Anche i candidati alle primarie della Destra in vista delle prossime presidenziali del 2017 si sono espressi in favore di ulteriori misure per l’attrattività del territorio, a partire dai maggiori incentivi fiscali alle startup e alle imprese, fino ai programmi agevolati di attrazione dei talenti: la Brexit appare ormai sempre più come un’opportunità da non perdere. I programmi dei candidati sono stati esposti a margine degli Etats de la France, un’altra grande manifestazione organizzata annualmente a Parigi, alla quale partecipano circa 80 multinazionali di tutti i settori dell’industria e del terziario operanti in Francia, chiamate a indicare ai decisori pubblici quelle che secondo loro sono le maggiori priorità perché il Paese resti fra le scelte privilegiate dei grandi gruppi stranieri pronti a investirvi e a creare occupazione.

E l’Italia? E Milano? Intendiamoci, gli Italiani non sono certo rimasti con le mani in mano, anzi. L’azione del sindaco Sala, eletto peraltro proprio nei giorni del voto britannico, non si è fatta attendere: lui, che già in campagna elettorale si era espresso in favore di misure eccezionali per l’innovazione e per la promozione del territorio milanese, come l’ipotesi di una ‘no tax zone’ per le imprese pronte a insediarsi nell’area di Expo 2015, è subito volato a Londra per individuare le migliori opportunità da non lasciarsi sfuggire. E del resto la reattività italiana e in particolare i riflessi pronti della metropoli meneghina non sono affatto passati inosservati in Europa.

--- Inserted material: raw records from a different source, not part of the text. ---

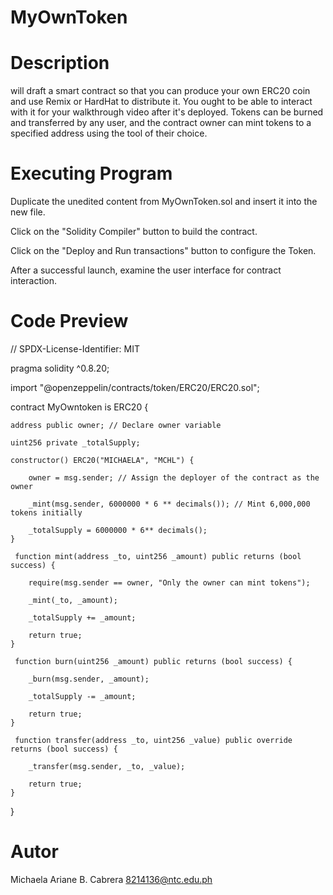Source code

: # MyOwnToken
# Description
will draft a smart contract so that you can produce your own ERC20 coin and use Remix or HardHat to distribute it. You ought to be able to interact with it for your walkthrough video after it's deployed. Tokens can be burned and transferred by any user, and the contract owner can mint tokens to a specified address using the tool of their choice.

# Executing Program 
Duplicate the unedited content from MyOwnToken.sol and insert it into the new file.

Click on the "Solidity Compiler" button to build the contract.

Click on the "Deploy and Run transactions" button to configure the Token.

After a successful launch, examine the user interface for contract interaction.

# Code Preview
// SPDX-License-Identifier: MIT

pragma solidity ^0.8.20;

import "@openzeppelin/contracts/token/ERC20/ERC20.sol";

contract MyOwntoken is ERC20 {

    address public owner; // Declare owner variable
    
    uint256 private _totalSupply;

    constructor() ERC20("MICHAELA", "MCHL") {
    
        owner = msg.sender; // Assign the deployer of the contract as the owner
        
        _mint(msg.sender, 6000000 * 6 ** decimals()); // Mint 6,000,000 tokens initially
        
        _totalSupply = 6000000 * 6** decimals();
    }

     function mint(address _to, uint256 _amount) public returns (bool success) {
     
        require(msg.sender == owner, "Only the owner can mint tokens");
        
        _mint(_to, _amount);
        
        _totalSupply += _amount;
        
        return true;
    }

     function burn(uint256 _amount) public returns (bool success) {
     
        _burn(msg.sender, _amount);
        
        _totalSupply -= _amount;
        
        return true;
    }

     function transfer(address _to, uint256 _value) public override returns (bool success) {
     
        _transfer(msg.sender, _to, _value);
        
        return true;
    }
}

# Autor
Michaela Ariane B. Cabrera 8214136@ntc.edu.ph

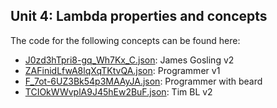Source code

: ## Unit 4: Lambda properties and concepts

The code for the following concepts can be found here: 
- [J0zd3hTpri8\-gq\_Wh7Kx\_C.json](J0zd3hTpri8-gq_Wh7Kx_C.json): James Gosling v2
- [ZAFinidLfwA8lqXqTKtvQA.json](ZAFinidLfwA8lqXqTKtvQA.json): Programmer v1
- [F\_7ot\-6UZ3Bk54p3MAAyJA.json](F_7ot-6UZ3Bk54p3MAAyJA.json): Programmer with beard
- [TCIOkWWvplA9J45hEw2BuF.json](TCIOkWWvplA9J45hEw2BuF.json): Tim BL v2
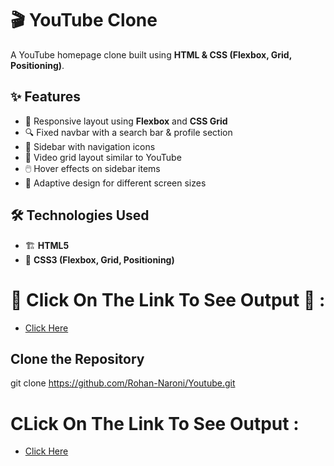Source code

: # 🎬 YouTube Clone  

A YouTube homepage clone built using **HTML & CSS (Flexbox, Grid, Positioning)**.  

## ✨ Features  
- 📌 Responsive layout using **Flexbox** and **CSS Grid**  
- 🔍 Fixed navbar with a search bar & profile section  
- 📂 Sidebar with navigation icons  
- 🎥 Video grid layout similar to YouTube  
- 🖱️ Hover effects on sidebar items  
- 📱 Adaptive design for different screen sizes  

## 🛠️ Technologies Used  
- 🏗 **HTML5**  
- 🎨 **CSS3 (Flexbox, Grid, Positioning)**


# 🚀 Click On The Link To See Output 🎥 :
- [Click Here](https://rohan-naroni.github.io/Youtube/)

## Clone the Repository  
git clone https://github.com/Rohan-Naroni/Youtube.git

# CLick On The Link To See Output :
* [Click Here](https://rohan-naroni.github.io/Youtube/)


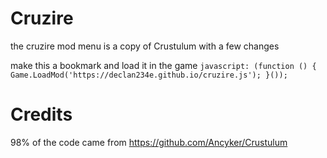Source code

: # Cruzire

the cruzire mod menu is a copy of Crustulum with a few changes

make this a bookmark and load it in the game `javascript: (function () { Game.LoadMod('https://declan234e.github.io/cruzire.js'); }());`

# Credits

98% of the code came from https://github.com/Ancyker/Crustulum 
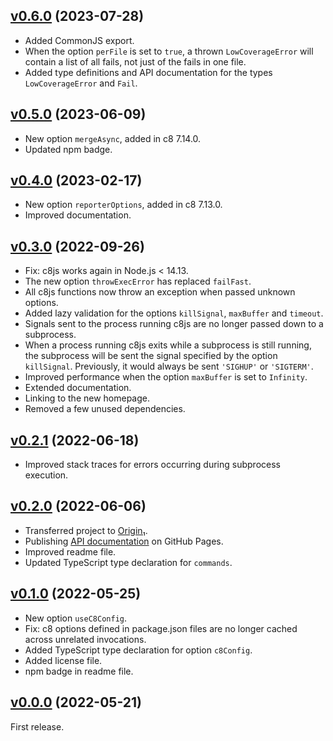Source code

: <a name="v0.6.0"></a>
## [v0.6.0](https://github.com/origin-1/c8js/releases/tag/v0.6.0) (2023-07-28)

* Added CommonJS export.
* When the option `perFile` is set to `true`, a thrown `LowCoverageError` will contain a list of
all fails, not just of the fails in one file.
* Added type definitions and API documentation for the types `LowCoverageError` and `Fail`.

<a name="v0.5.0"></a>
## [v0.5.0](https://github.com/origin-1/c8js/releases/tag/v0.5.0) (2023-06-09)

* New option `mergeAsync`, added in c8 7.14.0.
* Updated npm badge.

<a name="v0.4.0"></a>
## [v0.4.0](https://github.com/origin-1/c8js/releases/tag/v0.4.0) (2023-02-17)

* New option `reporterOptions`, added in c8 7.13.0.
* Improved documentation.

<a name="v0.3.0"></a>
## [v0.3.0](https://github.com/origin-1/c8js/releases/tag/v0.3.0) (2022-09-26)

* Fix: c8js works again in Node.js < 14.13.
* The new option `throwExecError` has replaced `failFast`.
* All c8js functions now throw an exception when passed unknown options.
* Added lazy validation for the options `killSignal`, `maxBuffer` and `timeout`.
* Signals sent to the process running c8js are no longer passed down to a subprocess.
* When a process running c8js exits while a subprocess is still running, the subprocess will be sent the signal specified by the option `killSignal`. Previously, it would always be sent `'SIGHUP'` or `'SIGTERM'`.
* Improved performance when the option `maxBuffer` is set to `Infinity`.
* Extended documentation.
* Linking to the new homepage.
* Removed a few unused dependencies.

<a name="v0.2.1"></a>
## [v0.2.1](https://github.com/origin-1/c8js/releases/tag/v0.2.1) (2022-06-18)

* Improved stack traces for errors occurring during subprocess execution.

<a name="v0.2.0"></a>
## [v0.2.0](https://github.com/origin-1/c8js/releases/tag/v0.2.0) (2022-06-06)

* Transferred project to [Origin₁](https://github.com/origin-1).
* Publishing [API documentation](https://origin-1.github.io/c8js/) on GitHub Pages.
* Improved readme file.
* Updated TypeScript type declaration for `commands`.

<a name="v0.1.0"></a>
## [v0.1.0](https://github.com/origin-1/c8js/releases/tag/v0.1.0) (2022-05-25)

* New option `useC8Config`.
* Fix: c8 options defined in package.json files are no longer cached across unrelated invocations.
* Added TypeScript type declaration for option `c8Config`.
* Added license file.
* npm badge in readme file.

<a name="v0.0.0"></a>
## [v0.0.0](https://github.com/origin-1/c8js/releases/tag/v0.0.0) (2022-05-21)

First release.
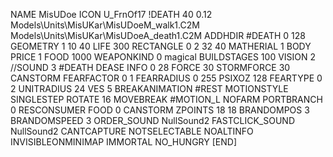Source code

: NAME MisUDoe
ICON U_FrnOf17
!DEATH         40 0.12 Models\Units\MisUKar\MisUDoeM_walk1.C2M Models\Units\MisUKar\MisUDoeA_death1.C2M
ADDHDIR #DEATH 0 128
GEOMETRY 1 10 40
LIFE     300
RECTANGLE 0 2 32 40
MATHERIAL 1 BODY
PRICE 1 FOOD 1000
WEAPONKIND 0 magical
BUILDSTAGES 100
VISION 2
//SOUND 3 #DEATH DEASE
INFO 0 28
FORCE 30
STORMFORCE 30
CANSTORM
FEARFACTOR 0 1
FEARRADIUS 0 255
PSIXOZ 128
FEARTYPE 0 2
UNITRADIUS 24
VES 5
BREAKANIMATION #REST
MOTIONSTYLE SINGLESTEP
ROTATE 16
MOVEBREAK #MOTION_L
NOFARM
PORTBRANCH 0
RESCONSUMER FOOD 0
CANSTORM
ZPOINTS	18 18
BRANDOMPOS 3
BRANDOMSPEED 3
ORDER_SOUND NullSound2
FASTCLICK_SOUND NullSound2
CANTCAPTURE
NOTSELECTABLE
NOALTINFO
INVISIBLEONMINIMAP
IMMORTAL
NO_HUNGRY
[END]
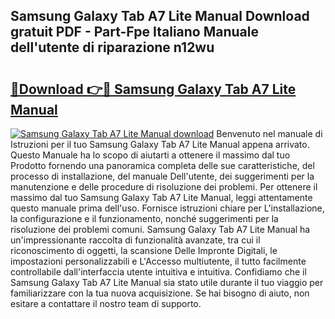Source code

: ## Samsung Galaxy Tab A7 Lite Manual Download gratuit PDF - Part-Fpe Italiano Manuale dell'utente di riparazione n12wu

# <h2><a href="http://dfe6nu.blite.top/?on=Samsung+Galaxy+Tab+A7+Lite+Manual">🔗Download 👉🔴 Samsung Galaxy Tab A7 Lite Manual</a></h2>

[![Samsung Galaxy Tab A7 Lite Manual download](https://i.imgur.com/lujVjoI.png)](http://dfe6nu.blite.top/?on=Samsung+Galaxy+Tab+A7+Lite+Manual)
Benvenuto nel manuale di Istruzioni per il tuo Samsung Galaxy Tab A7 Lite Manual appena arrivato. Questo Manuale ha lo scopo di aiutarti a ottenere il massimo dal tuo Prodotto fornendo una panoramica completa delle sue caratteristiche, del processo di installazione, del manuale Dell'utente, dei suggerimenti per la manutenzione e delle procedure di risoluzione dei problemi. Per ottenere il massimo dal tuo Samsung Galaxy Tab A7 Lite Manual, leggi attentamente questo manuale prima dell'uso. Fornisce istruzioni chiare per L'installazione, la configurazione e il funzionamento, nonché suggerimenti per la risoluzione dei problemi comuni. Samsung Galaxy Tab A7 Lite Manual ha un'impressionante raccolta di funzionalità avanzate, tra cui il riconoscimento di oggetti, la scansione Delle Impronte Digitali, le impostazioni personalizzabili e L'Accesso multiutente, il tutto facilmente controllabile dall'interfaccia utente intuitiva e intuitiva. Confidiamo che il Samsung Galaxy Tab A7 Lite Manual sia stato utile durante il tuo viaggio per familiarizzare con la tua nuova acquisizione. Se hai bisogno di aiuto, non esitare a contattare il nostro team di supporto.
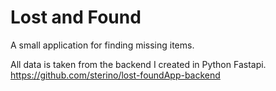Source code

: # Lost and Found

A small application for finding missing items.

All data is taken from the backend I created in Python Fastapi. https://github.com/sterino/lost-foundApp-backend
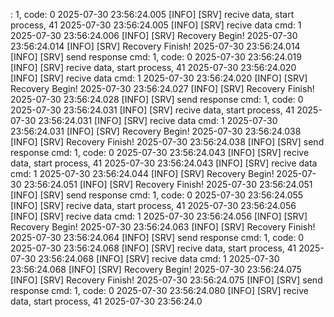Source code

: : 1, code: 0 
2025-07-30 23:56:24.005 [INFO] [SRV] recive data, start process, 41 
2025-07-30 23:56:24.005 [INFO] [SRV] recive data cmd: 1 
2025-07-30 23:56:24.006 [INFO] [SRV] Recovery Begin! 
2025-07-30 23:56:24.014 [INFO] [SRV] Recovery Finish! 
2025-07-30 23:56:24.014 [INFO] [SRV] send response cmd: 1, code: 0 
2025-07-30 23:56:24.019 [INFO] [SRV] recive data, start process, 41 
2025-07-30 23:56:24.020 [INFO] [SRV] recive data cmd: 1 
2025-07-30 23:56:24.020 [INFO] [SRV] Recovery Begin! 
2025-07-30 23:56:24.027 [INFO] [SRV] Recovery Finish! 
2025-07-30 23:56:24.028 [INFO] [SRV] send response cmd: 1, code: 0 
2025-07-30 23:56:24.031 [INFO] [SRV] recive data, start process, 41 
2025-07-30 23:56:24.031 [INFO] [SRV] recive data cmd: 1 
2025-07-30 23:56:24.031 [INFO] [SRV] Recovery Begin! 
2025-07-30 23:56:24.038 [INFO] [SRV] Recovery Finish! 
2025-07-30 23:56:24.038 [INFO] [SRV] send response cmd: 1, code: 0 
2025-07-30 23:56:24.043 [INFO] [SRV] recive data, start process, 41 
2025-07-30 23:56:24.043 [INFO] [SRV] recive data cmd: 1 
2025-07-30 23:56:24.044 [INFO] [SRV] Recovery Begin! 
2025-07-30 23:56:24.051 [INFO] [SRV] Recovery Finish! 
2025-07-30 23:56:24.051 [INFO] [SRV] send response cmd: 1, code: 0 
2025-07-30 23:56:24.055 [INFO] [SRV] recive data, start process, 41 
2025-07-30 23:56:24.056 [INFO] [SRV] recive data cmd: 1 
2025-07-30 23:56:24.056 [INFO] [SRV] Recovery Begin! 
2025-07-30 23:56:24.063 [INFO] [SRV] Recovery Finish! 
2025-07-30 23:56:24.064 [INFO] [SRV] send response cmd: 1, code: 0 
2025-07-30 23:56:24.068 [INFO] [SRV] recive data, start process, 41 
2025-07-30 23:56:24.068 [INFO] [SRV] recive data cmd: 1 
2025-07-30 23:56:24.068 [INFO] [SRV] Recovery Begin! 
2025-07-30 23:56:24.075 [INFO] [SRV] Recovery Finish! 
2025-07-30 23:56:24.075 [INFO] [SRV] send response cmd: 1, code: 0 
2025-07-30 23:56:24.080 [INFO] [SRV] recive data, start process, 41 
2025-07-30 23:56:24.0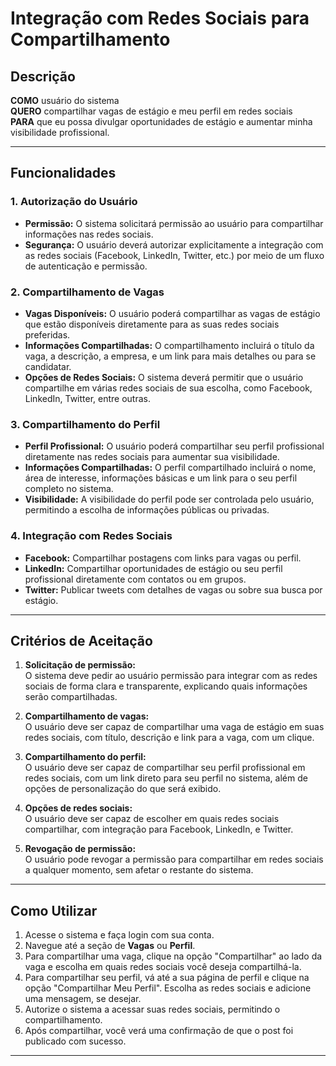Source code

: # Integração com Redes Sociais para Compartilhamento

## Descrição

**COMO** usuário do sistema  
**QUERO** compartilhar vagas de estágio e meu perfil em redes sociais  
**PARA** que eu possa divulgar oportunidades de estágio e aumentar minha visibilidade profissional.

---

## Funcionalidades

### 1. **Autorização do Usuário**
   - **Permissão:** O sistema solicitará permissão ao usuário para compartilhar informações nas redes sociais.
   - **Segurança:** O usuário deverá autorizar explicitamente a integração com as redes sociais (Facebook, LinkedIn, Twitter, etc.) por meio de um fluxo de autenticação e permissão.

### 2. **Compartilhamento de Vagas**
   - **Vagas Disponíveis:** O usuário poderá compartilhar as vagas de estágio que estão disponíveis diretamente para as suas redes sociais preferidas.
   - **Informações Compartilhadas:** O compartilhamento incluirá o título da vaga, a descrição, a empresa, e um link para mais detalhes ou para se candidatar.
   - **Opções de Redes Sociais:** O sistema deverá permitir que o usuário compartilhe em várias redes sociais de sua escolha, como Facebook, LinkedIn, Twitter, entre outras.

### 3. **Compartilhamento do Perfil**
   - **Perfil Profissional:** O usuário poderá compartilhar seu perfil profissional diretamente nas redes sociais para aumentar sua visibilidade.
   - **Informações Compartilhadas:** O perfil compartilhado incluirá o nome, área de interesse, informações básicas e um link para o seu perfil completo no sistema.
   - **Visibilidade:** A visibilidade do perfil pode ser controlada pelo usuário, permitindo a escolha de informações públicas ou privadas.

### 4. **Integração com Redes Sociais**
   - **Facebook:** Compartilhar postagens com links para vagas ou perfil.
   - **LinkedIn:** Compartilhar oportunidades de estágio ou seu perfil profissional diretamente com contatos ou em grupos.
   - **Twitter:** Publicar tweets com detalhes de vagas ou sobre sua busca por estágio.

---

## Critérios de Aceitação

1. **Solicitação de permissão:**  
   O sistema deve pedir ao usuário permissão para integrar com as redes sociais de forma clara e transparente, explicando quais informações serão compartilhadas.

2. **Compartilhamento de vagas:**  
   O usuário deve ser capaz de compartilhar uma vaga de estágio em suas redes sociais, com título, descrição e link para a vaga, com um clique.

3. **Compartilhamento do perfil:**  
   O usuário deve ser capaz de compartilhar seu perfil profissional em redes sociais, com um link direto para seu perfil no sistema, além de opções de personalização do que será exibido.

4. **Opções de redes sociais:**  
   O usuário deve ser capaz de escolher em quais redes sociais compartilhar, com integração para Facebook, LinkedIn, e Twitter.

5. **Revogação de permissão:**  
   O usuário pode revogar a permissão para compartilhar em redes sociais a qualquer momento, sem afetar o restante do sistema.

---

## Como Utilizar

1. Acesse o sistema e faça login com sua conta.
2. Navegue até a seção de **Vagas** ou **Perfil**.
3. Para compartilhar uma vaga, clique na opção "Compartilhar" ao lado da vaga e escolha em quais redes sociais você deseja compartilhá-la.
4. Para compartilhar seu perfil, vá até a sua página de perfil e clique na opção "Compartilhar Meu Perfil". Escolha as redes sociais e adicione uma mensagem, se desejar.
5. Autorize o sistema a acessar suas redes sociais, permitindo o compartilhamento.
6. Após compartilhar, você verá uma confirmação de que o post foi publicado com sucesso.

---
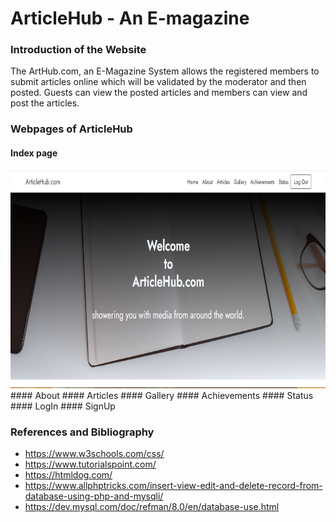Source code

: # ArticleHub - An E-magazine
### Introduction of the Website
The ArtHub.com, an E-Magazine System allows the registered members to   submit articles online which will be validated by the moderator and then posted. Guests can view the posted articles and members can view and post the articles.
### Webpages of ArticleHub
####  Index page
<img alt="" src="images/image8.png" style="width: 639.50px; height: 349.00px; margin-left: 0.00px; margin-top: 0.00px; transform: rotate(0.00rad) translateZ(0px); -webkit-transform: rotate(0.00rad) translateZ(0px);" title="">
#### About 
#### Articles 
#### Gallery 
#### Achievements 
#### Status 
#### LogIn 
#### SignUp 

### References and Bibliography
- https://www.w3schools.com/css/
- https://www.tutorialspoint.com/
- https://htmldog.com/
- https://www.allphptricks.com/insert-view-edit-and-delete-record-from-database-using-php-and-mysqli/
- https://dev.mysql.com/doc/refman/8.0/en/database-use.html
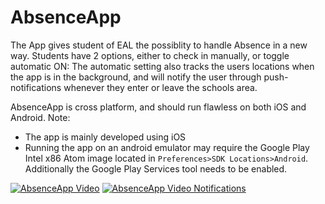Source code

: # AbsenceApp
The App gives student of EAL the possiblity to handle Absence in a new way. 
Students have 2 options, either to check in manually, or toggle automatic ON: The automatic setting also tracks the users locations when the app is in the background, and will notify the user through push-notifications whenever they enter or leave the schools area.

AbsenceApp is cross platform, and should run flawless on both iOS and Android. 
Note:
* The app is mainly developed using iOS
* Running the app on an android emulator may require the Google Play Intel x86 Atom image located in `Preferences>SDK Locations>Android`. Additionally the Google Play Services tool needs to be enabled.


[![AbsenceApp Video](https://img.youtube.com/vi/apLhSwTVeYM/0.jpg)](https://www.youtube.com/watch?v=apLhSwTVeYM)
[![AbsenceApp Video Notifications](https://img.youtube.com/vi/d9exFTnhHiM/0.jpg)](https://www.youtube.com/watch?v=d9exFTnhHiM)
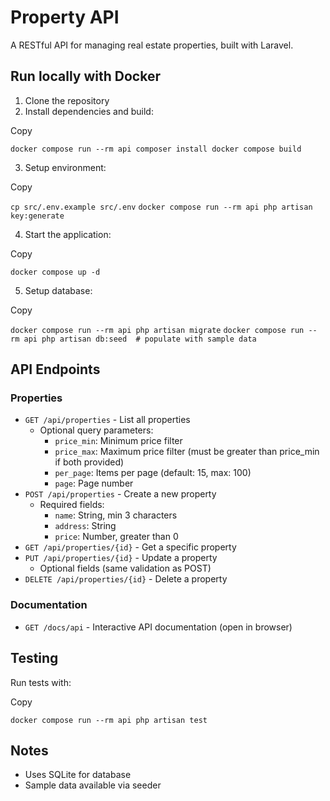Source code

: 
# Property API

A RESTful API for managing real estate properties, built with Laravel.

## Run locally with Docker

1.  Clone the repository
2.  Install dependencies and build:

Copy

`docker compose run --rm api composer install docker compose build`

3.  Setup environment:

Copy

`cp src/.env.example src/.env`
`docker compose run --rm api php artisan key:generate`

4.  Start the application:

Copy

`docker compose up -d`

5.  Setup database:

Copy

`docker compose run --rm api php artisan migrate`
`docker compose run --rm api php artisan db:seed  # populate with sample data`

## API Endpoints

### Properties

-   `GET /api/properties` - List all properties
    -   Optional query parameters:
        -   `price_min`: Minimum price filter
        -   `price_max`: Maximum price filter (must be greater than price_min if both provided)
        -   `per_page`: Items per page (default: 15, max: 100)
        -   `page`: Page number
-   `POST /api/properties` - Create a new property
    -   Required fields:
        -   `name`: String, min 3 characters
        -   `address`: String
        -   `price`: Number, greater than 0
-   `GET /api/properties/{id}` - Get a specific property
-   `PUT /api/properties/{id}` - Update a property
    -   Optional fields (same validation as POST)
-   `DELETE /api/properties/{id}` - Delete a property

### Documentation

-   `GET /docs/api` - Interactive API documentation (open in browser)

## Testing

Run tests with:

Copy

`docker compose run --rm api php artisan test`

## Notes

-   Uses SQLite for database
-   Sample data available via seeder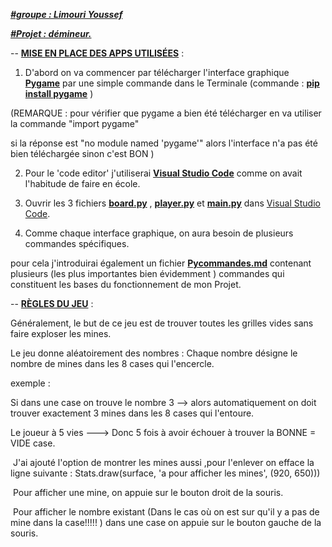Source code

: <u>***#groupe : Limouri Youssef***</u>

<u>***#Projet : démineur.***</u>





-- **<u>MISE EN PLACE DES APPS  UTILISÉES</u>** :



1) D'abord on va commencer par télécharger l'interface graphique **<u>Pygame</u>** par une simple commande dans le Terminale (commande : **<u>pip install pygame</u>** ) 



(REMARQUE : pour vérifier que pygame a bien été télécharger en va utiliser la commande  "import pygame"

si la réponse est "no module named 'pygame'" alors l'interface n'a pas été bien téléchargée sinon c'est BON )



2) Pour le 'code editor' j'utiliserai **<u>Visual  Studio Code</u>** comme on avait l'habitude de faire en école.



3) Ouvrir les 3 fichiers **<u>board.py</u>** , **<u>player.py</u>** et **<u>main.py</u>** dans <u>Visual Studio Code</u>.



4) Comme chaque interface graphique, on aura besoin de plusieurs commandes spécifiques.

pour cela j'introduirai également un fichier **<u>Pycommandes.md</u>** contenant plusieurs (les plus importantes bien évidemment ) commandes qui constituent les bases du fonctionnement de mon Projet. 



-- **<u>RÈGLES DU JEU</u>** :

Généralement, le but de ce jeu est de trouver toutes les grilles vides sans faire exploser les mines. 

Le jeu donne aléatoirement des nombres : Chaque nombre désigne le nombre de mines dans les 8 cases qui l'encercle. 

exemple : 

Si dans une case on trouve le nombre 3 --> alors automatiquement on doit trouver exactement 3 mines dans les 8 cases qui l'entoure.



Le joueur à 5 vies ---> Donc 5 fois à avoir échouer à trouver la BONNE = VIDE case.

​          J'ai ajouté l'option de montrer les mines aussi ,pour l'enlever on efface la ligne suivante : Stats.draw(surface, 'a pour afficher les mines', (920, 650))) 

​          Pour afficher une mine, on appuie sur le bouton droit de la souris. 

​          Pour afficher le nombre existant (Dans le cas où on est sur qu'il y a pas de mine dans la case!!!!! ) dans une case on appuie sur le bouton gauche de la souris.  





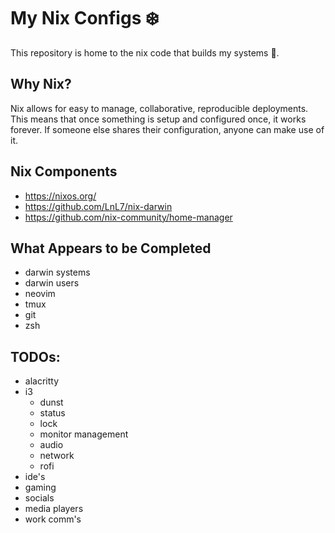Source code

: # My Nix Configs ❄️

This repository is home to the nix code that builds my systems 🎉.

## Why Nix?

Nix allows for easy to manage, collaborative, reproducible deployments. This means that once something is setup and configured once, it works forever. If someone else shares their configuration, anyone can make use of it.

## Nix Components

- https://nixos.org/
- https://github.com/LnL7/nix-darwin
- https://github.com/nix-community/home-manager

## What Appears to be Completed

- darwin systems
- darwin users
- neovim
- tmux
- git
- zsh

## TODOs:
    
- alacritty
- i3
    - dunst
    - status
    - lock
    - monitor management
    - audio
    - network
    - rofi
- ide's
- gaming
- socials
- media players
- work comm's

L’annuncio della candidatura ufficiale ad accogliere l’Agenzia europea del farmaco, così come il quasi contemporaneo lancio del Patto per Milano sostenuto dal Governo italiano, insieme alla volontà di delineare una ambiziosa prospettiva internazionale per Milano lasciano ben sperare.

Molte delle disposizioni del pacchetto Industria 4.0 e della legge di Bilancio 2017 in discussione in Parlamento vanno poi nella stessa direzione: su tutte, l’ampliamento del credito d’imposta per ricerca e sviluppo pone l’Italia in linea con gli altri maggiori Paesi europei rispetto alle spinte all’innovazione e agli investimenti. Il Financial Times ha riconosciuto le possibilità di Milano di proporsi come valida alternativa a Londra: è una delle capitali mondiali della moda e de design, ospita annualmente fiere internazionali di prestigio e, dopo il successo di Expo 2015, ha rinnovato l’interesse di imprenditori di tutto il mondo.

Eppure, tutto questo potrebbe non bastare. È opportuno essere consapevoli del fatto che, nella competizione derivata dalla Brexit, la partita si gioca in molti. Potenzialmente persino in 27, tanti sono i Paesi che a oggi non hanno in programma (quantomeno ufficialmente) di lasciare l’Unione europea. L’intensità della determinazione delle metropoli, fondata su una solida strategia di politiche per l’attrattività a tutto tondo e dagli orizzonti ben delineati, farà la differenza. Ciascuna dispone infatti di carte di diverso valore ed è chiaro che i giocatori più lungimiranti, che per primi caleranno i propri assi, avranno maggiori possibilità di ottenere una sicura vittoria.